Substance abuse. Although the proportion of adolescents who reported they had used alcohol in the past month decreased from 72 percent in 1980 to 57 percent in 1990, the rate remains unacceptably high (National Commission on Children, 1991b). An annual 1994 survey (reported in the Manhattan, KS Mercury) of 51,000 high school and eighth-grade youth in more than 400 schools found that fewer teenagers now see the peril in experimenting with cocaine and other illicit drugs. The researchers found that both marijuana and cigarette smoking increased from the previous year.
Juvenile offenders. Between 1977 and 1987, the number of young people held in correctional facilities on any given day jumped 25 percent, from just over 73,000 to 92,000. Participation in youth gangs is also escalating gang membership is closely related to delinquency and violence (National Commission on Children, 1991b, p. 227). In 1988 as many as 450,700 children were classified as runaways. An estimated 127,000 children were throwaways, children abandoned or thrown out of the home.

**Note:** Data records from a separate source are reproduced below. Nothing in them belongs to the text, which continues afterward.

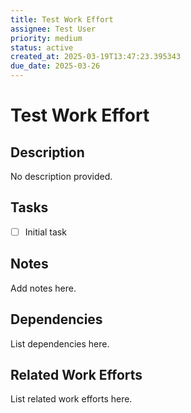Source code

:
 ```yaml
---
title: Test Work Effort
assignee: Test User
priority: medium
status: active
created_at: 2025-03-19T13:47:23.395343
due_date: 2025-03-26
---
```


# Test Work Effort

## Description
No description provided.

## Tasks
- [ ] Initial task

## Notes
Add notes here.

## Dependencies
List dependencies here.

## Related Work Efforts
List related work efforts here.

Teenage pregnancy. One million teenage girls become pregnant each year. Nearly half of them give birth. The proportion of teenage births that occur outside of marriage has increased steadily since the early 1970s (National Commission on Children, 1991a). The rate of births to single teens increased 16 percent nationally between 1985 and 1990 (American Humane Association, 1993). Children of teenage mothers are more likely than other children to perform poorly in school and to exhibit behavioral problems (Luster and Mittelstaedt, 1993.) During 1995, there were 3,545 births to unmarried teens in Kansas (Kansas Action for Children, 1997).

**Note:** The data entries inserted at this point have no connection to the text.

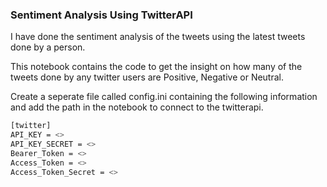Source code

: ### Sentiment Analysis Using TwitterAPI
I have done the sentiment analysis of the tweets using the latest tweets done by a person.

This notebook contains the code to get the insight on how many of the tweets done by any twitter users are Positive, Negative or Neutral.

Create a seperate file called config.ini containing the following information and add the path in the notebook to connect to the twitterapi. 

```bash
[twitter]
API_KEY = <>
API_KEY_SECRET = <>
Bearer_Token = <>
Access_Token = <>
Access_Token_Secret = <>
```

Adolescent suicide. During the 1960s and 1970s, the rate at which adolescents took their own lives doubled, from 3.6 to 7.2 deaths per 100,000. By 1986, it had increased another 30 percent, to 10.2 deaths per 100,000. Suicide is now the second leading cause of death among adolescents after accidents. Eight times as many young people attempt suicide unsuccessfully (National Commission on Children, 1991a).
Mental illness. An estimated 12 to 15 percent of all children suffer from mental disorders; approximately 10 percent have received treatment in the past year (National Commission on Children, 1991a). Nearly 500,000 American children now live in hospitals, detention facilities, and foster homes. That number is expected to climb to more than 840,000 by 1995 (House Select Committee on Children, Youth and Families, 1989).
Child abuse. The United States Advisory Board on Child Abuse and Neglect concluded in its 1990 Executive Summary that child abuse in the United States represents a national emergency. In 1974, 60,000 cases of child abuse and neglect were reported. By the late 1980s, this number had increased to 2.4 million per year. During 1995, there were 3,662 child abuse cases reported in Kansas (Kansas Action for Children, 1997).
Reports of abuse and neglect in 1992 represent a 132 percent increase in the last decade (American Humane Association, 1993). Much of the increase is due to growing public awareness of child abuse and the establishment of mandatory reporting laws, but the limited availability of prevention services is also a contributing factor.
This is especially true in rural counties where inaccessibility and lack of facilities perpetuates the level of isolation experienced by families (National Center on Child Abuse Prevention Research, 1990, p. 5). Children who have been abused or neglected are 53 percent more likely to be arrested as juveniles, 38 percent more likely to be arrested as adults, and 38 percent more likely to commit a violent crime (Widom, 1992).